Every line below that carries the word "checkpoint" needs to be copied.

[MATERIAL FOR THIS TASK]

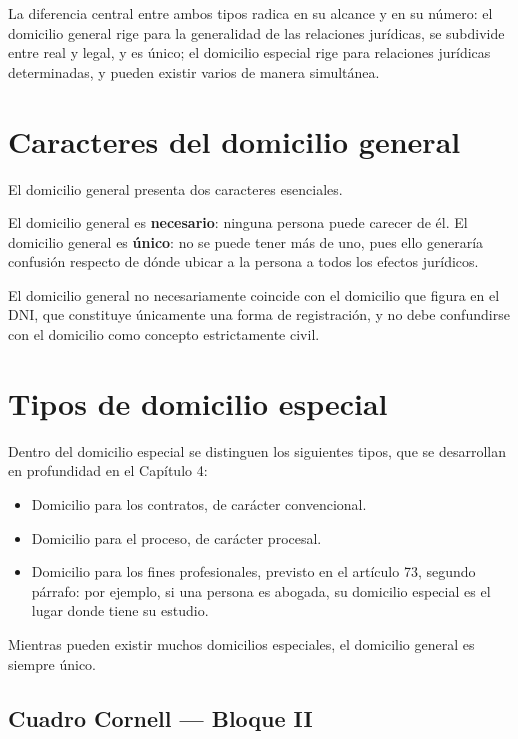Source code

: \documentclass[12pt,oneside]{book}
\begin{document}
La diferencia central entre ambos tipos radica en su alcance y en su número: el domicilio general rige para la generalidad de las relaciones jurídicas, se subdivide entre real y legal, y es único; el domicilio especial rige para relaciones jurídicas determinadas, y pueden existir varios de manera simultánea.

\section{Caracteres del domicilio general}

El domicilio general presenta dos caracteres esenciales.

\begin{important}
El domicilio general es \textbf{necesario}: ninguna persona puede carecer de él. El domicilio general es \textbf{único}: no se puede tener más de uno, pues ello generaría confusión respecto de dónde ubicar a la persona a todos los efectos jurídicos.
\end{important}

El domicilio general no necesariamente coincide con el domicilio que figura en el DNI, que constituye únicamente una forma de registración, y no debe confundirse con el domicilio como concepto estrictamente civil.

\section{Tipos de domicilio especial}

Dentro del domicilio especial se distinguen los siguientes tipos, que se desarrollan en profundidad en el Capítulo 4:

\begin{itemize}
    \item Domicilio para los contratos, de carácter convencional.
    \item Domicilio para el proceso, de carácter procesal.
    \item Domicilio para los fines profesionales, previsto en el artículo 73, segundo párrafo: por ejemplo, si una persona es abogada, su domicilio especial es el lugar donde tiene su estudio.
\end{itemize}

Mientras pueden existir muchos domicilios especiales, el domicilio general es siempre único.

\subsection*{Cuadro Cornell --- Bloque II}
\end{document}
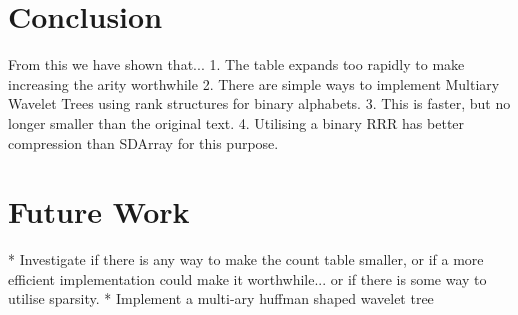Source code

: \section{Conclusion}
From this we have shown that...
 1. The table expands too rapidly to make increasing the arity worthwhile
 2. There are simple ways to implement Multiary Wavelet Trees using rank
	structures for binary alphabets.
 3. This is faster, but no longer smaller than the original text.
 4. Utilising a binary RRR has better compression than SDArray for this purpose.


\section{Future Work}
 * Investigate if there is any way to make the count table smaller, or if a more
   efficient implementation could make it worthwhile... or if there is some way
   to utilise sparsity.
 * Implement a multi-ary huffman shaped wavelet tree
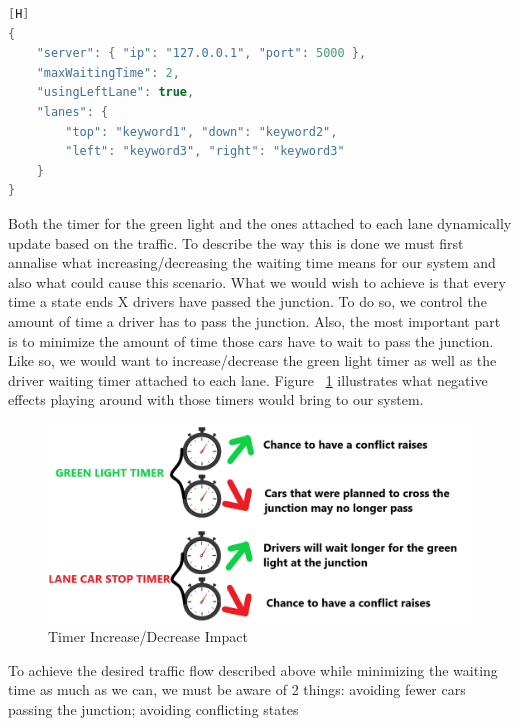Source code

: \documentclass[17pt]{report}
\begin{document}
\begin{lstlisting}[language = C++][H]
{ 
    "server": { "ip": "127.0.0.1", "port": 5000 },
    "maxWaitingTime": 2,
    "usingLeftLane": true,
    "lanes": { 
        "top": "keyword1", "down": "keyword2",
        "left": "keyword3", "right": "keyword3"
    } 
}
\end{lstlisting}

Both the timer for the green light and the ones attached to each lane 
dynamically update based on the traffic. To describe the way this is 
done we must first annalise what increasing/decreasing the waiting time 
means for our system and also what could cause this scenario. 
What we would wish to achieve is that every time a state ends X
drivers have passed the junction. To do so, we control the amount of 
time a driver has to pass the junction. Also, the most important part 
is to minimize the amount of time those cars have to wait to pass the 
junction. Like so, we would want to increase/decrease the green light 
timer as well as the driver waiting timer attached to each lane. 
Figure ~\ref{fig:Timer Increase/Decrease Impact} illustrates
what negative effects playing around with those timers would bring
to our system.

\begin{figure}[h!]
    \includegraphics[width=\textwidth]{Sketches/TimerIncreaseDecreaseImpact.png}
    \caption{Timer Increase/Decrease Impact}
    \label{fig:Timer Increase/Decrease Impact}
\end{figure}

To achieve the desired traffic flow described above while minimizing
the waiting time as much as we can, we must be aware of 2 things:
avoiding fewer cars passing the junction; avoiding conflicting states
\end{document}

[/MATERIAL FOR THIS TASK]
[MATERIAL FOR THIS TASK]

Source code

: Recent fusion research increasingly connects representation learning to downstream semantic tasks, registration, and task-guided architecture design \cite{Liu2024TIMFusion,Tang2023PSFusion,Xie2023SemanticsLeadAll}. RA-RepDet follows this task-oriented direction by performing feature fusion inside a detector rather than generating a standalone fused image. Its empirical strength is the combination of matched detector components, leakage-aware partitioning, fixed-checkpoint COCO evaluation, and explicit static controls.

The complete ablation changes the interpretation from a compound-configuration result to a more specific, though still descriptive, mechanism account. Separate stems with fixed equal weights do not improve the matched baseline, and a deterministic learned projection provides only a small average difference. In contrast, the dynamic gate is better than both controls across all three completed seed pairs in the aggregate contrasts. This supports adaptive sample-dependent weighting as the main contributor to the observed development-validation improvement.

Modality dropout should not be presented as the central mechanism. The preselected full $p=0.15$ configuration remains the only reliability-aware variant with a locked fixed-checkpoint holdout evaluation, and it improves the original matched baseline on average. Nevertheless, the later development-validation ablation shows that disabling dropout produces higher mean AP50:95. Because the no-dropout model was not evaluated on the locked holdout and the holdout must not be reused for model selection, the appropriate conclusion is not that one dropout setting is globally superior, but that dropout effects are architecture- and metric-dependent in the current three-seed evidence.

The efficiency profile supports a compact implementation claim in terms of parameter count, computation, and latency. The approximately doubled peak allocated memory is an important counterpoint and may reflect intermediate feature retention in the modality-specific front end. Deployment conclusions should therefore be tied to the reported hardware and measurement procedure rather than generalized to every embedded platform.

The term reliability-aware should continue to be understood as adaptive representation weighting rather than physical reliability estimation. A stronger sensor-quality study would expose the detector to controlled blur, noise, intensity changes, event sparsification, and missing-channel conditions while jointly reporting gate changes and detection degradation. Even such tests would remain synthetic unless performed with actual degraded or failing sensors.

[/MATERIAL FOR THIS TASK]

EXERCISE RESULT –
: Recent fusion research increasingly connects representation learning to downstream semantic tasks, registration, and task-guided architecture design \cite{Liu2024TIMFusion,Tang2023PSFusion,Xie2023SemanticsLeadAll}. RA-RepDet follows this task-oriented direction by performing feature fusion inside a detector rather than generating a standalone fused image. Its empirical strength is the combination of matched detector components, leakage-aware partitioning, fixed-checkpoint COCO evaluation, and explicit static controls.
Modality dropout should not be presented as the central mechanism. The preselected full $p=0.15$ configuration remains the only reliability-aware variant with a locked fixed-checkpoint holdout evaluation, and it improves the original matched baseline on average. Nevertheless, the later development-validation ablation shows that disabling dropout produces higher mean AP50:95. Because the no-dropout model was not evaluated on the locked holdout and the holdout must not be reused for model selection, the appropriate conclusion is not that one dropout setting is globally superior, but that dropout effects are architecture- and metric-dependent in the current three-seed evidence.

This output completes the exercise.